**Exercise objective:**
What is needed is an exact copy of the entries below, from the line that contains "和 BinaryWriter 类用于二进制文件的读写" through the final line, both included, and nothing else.

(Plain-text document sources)

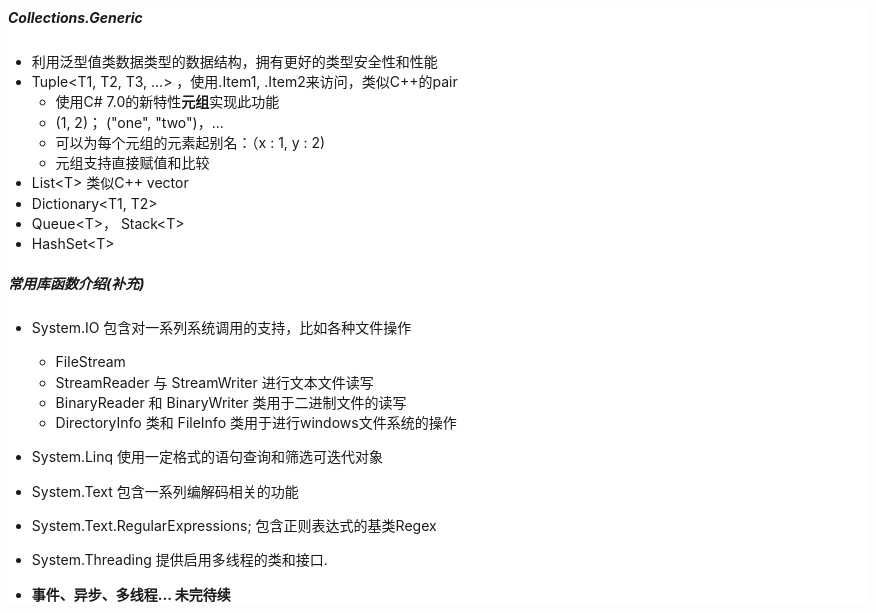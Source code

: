 ##### Collections.Generic

* 利用泛型值类数据类型的数据结构，拥有更好的类型安全性和性能
* Tuple<T1, T2, T3, ...> ，使用.Item1, .Item2来访问，类似C++的pair
  * 使用C# 7.0的新特性**元组**实现此功能
  * (1, 2)； ("one", "two")，...
  * 可以为每个元组的元素起别名：（x : 1, y : 2)
  * 元组支持直接赋值和比较
* List\<T>  类似C++ vector
* Dictionary<T1, T2>
* Queue\<T>， Stack\<T>
* HashSet\<T>

##### 常用库函数介绍(补充)

* System.IO 包含对一系列系统调用的支持，比如各种文件操作
  * FileStream
  * StreamReader 与 StreamWriter 进行文本文件读写
  * BinaryReader 和 BinaryWriter 类用于二进制文件的读写
  * DirectoryInfo 类和 FileInfo 类用于进行windows文件系统的操作
* System.Linq 使用一定格式的语句查询和筛选可迭代对象
* System.Text 包含一系列编解码相关的功能
* System.Text.RegularExpressions; 包含正则表达式的基类Regex
* System.Threading 提供启用多线程的类和接口.

* **事件、异步、多线程... 未完待续**



[官方文档]: https://docs.microsoft.com/zh-cn/dotnet/csharp/

[字段和属性]: https://www.cnblogs.com/doThing/p/properties-in-csharp.html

**Answer to this task:**
  * BinaryReader 和 BinaryWriter 类用于二进制文件的读写
  * DirectoryInfo 类和 FileInfo 类用于进行windows文件系统的操作
* System.Linq 使用一定格式的语句查询和筛选可迭代对象
* System.Text 包含一系列编解码相关的功能
* System.Text.RegularExpressions; 包含正则表达式的基类Regex
* System.Threading 提供启用多线程的类和接口.

* **事件、异步、多线程... 未完待续**



[官方文档]: https://docs.microsoft.com/zh-cn/dotnet/csharp/

[字段和属性]: https://www.cnblogs.com/doThing/p/properties-in-csharp.html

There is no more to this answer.